“Ha,” exclaimed Swiftwater, “a kodiak, and a corker; the biggest one I ever saw. You fellers were lucky to get him on the first shot, for that breed can make an awful mess if they start to fight. Hey, Skookum, catch hold and let’s flop him over.”
Having satisfied themselves that the bear was dead, the miner and the guide, with the aid of the Indians, moved the enormous mass which, with the Indian’s blow, had slumped down upon its hindquarters. With the greatest difficulty they succeeded in straightening it out. The Indian dog had been squeezed into a shapeless mass, and, ascertaining this, the Indian gave it no further attention for the time being.
“Mighty good thing you had a softnosed bullet in that rifle,” said Skookum, pointing to the gaping wound in the breast of the bear. “That spread, and did the business right away. A steel jacketed bullet would have gone straight through and would not have done so much harm. Then you might have been where the dog was.”
Jack, who had been seized with a sort of buck fever after he realized what he had shot, was trembling with excitement as he received the almost envious congratulations of his friends.
“Begorra, we’ll courtmartial you and drop ye from the Patrol,” said Gerald, “if ye insist grabbing all the glory for yourself this way. Why don’t you let us know when you are going out after adventures?”

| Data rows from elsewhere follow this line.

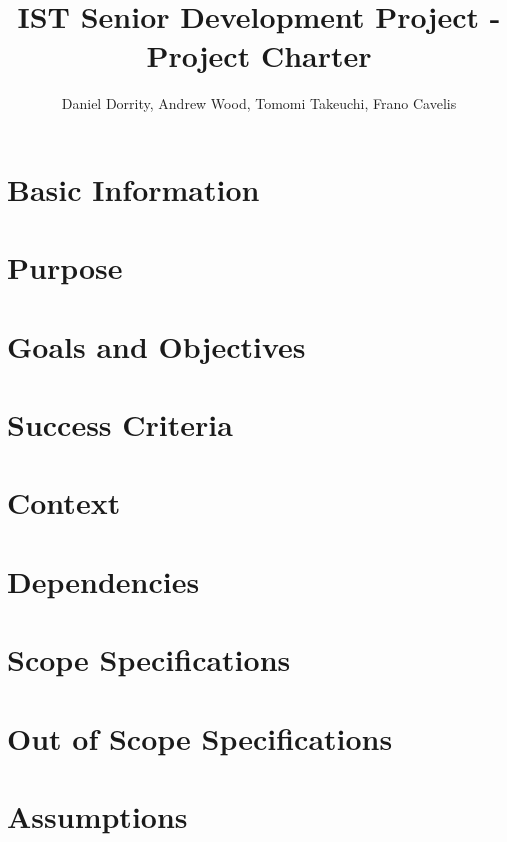 \documentclass{article}
\title{IST Senior Development Project - Project Charter}
\author{Daniel Dorrity, Andrew Wood, Tomomi Takeuchi, Frano Cavelis}
\begin{document}
	\maketitle
	\newpage
	
	\tableofcontents
	\newpage
	
	\section{Basic Information}
		
		
	\section{Purpose}
		
		
	\section{Goals and Objectives}
		
		
	\section{Success Criteria}
		
		
	\section{Context}
		
		
	\section{Dependencies}
		
		
	\section{Scope Specifications}
		
		
	\section{Out of Scope Specifications}
		
		
	\section{Assumptions}
		
		
\end{document}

“Yes, this is the second time that you have gone knight-erranting by your lone,” said Dick, “and I can see nothing for it. If this Patrol of Boy Scouts is to get any chance to make a reputation it will have to put Mr. Jack Blake on a leash, and tie him to our wrists when we lie down to sleep.”
“Weel, if that big bear or whatever it is, is really dead, ye’ve certainly made a better job of it than ye did with Monkey,” exclaimed Don, and, with the laugh that followed, poor Jack felt that the ridiculousness of that episode on the steamer had been practically wiped out.
Swiftwater and Skookum measured the huge brown carcass that lay stretched on the sand before them, and found it to be nearly ten feet from tip to tip. They guessed its weight to be about eight hundred pounds.
“That’s about the limit,” said Skookum, “tho’ I did hear of a skin once that measured thirteen feet.”
“Well, Jack,” said Swiftwater, “you’ve killed the largest meat-eating critter, in the world—carnivorous I think ye call it. There’s none bigger than the big brown bear of Alaska. Some say he isn’t so fierce as the grizzly, but he is nearly twice as big, and there’s certain seasons that he’ll fight at the drop of the hat, as the sayin’ goes. I never see one so far from the coast before. He’s called a kodiak because he hangs out down on Kodiak Island and on the Alaska and Kenai peninsulas.”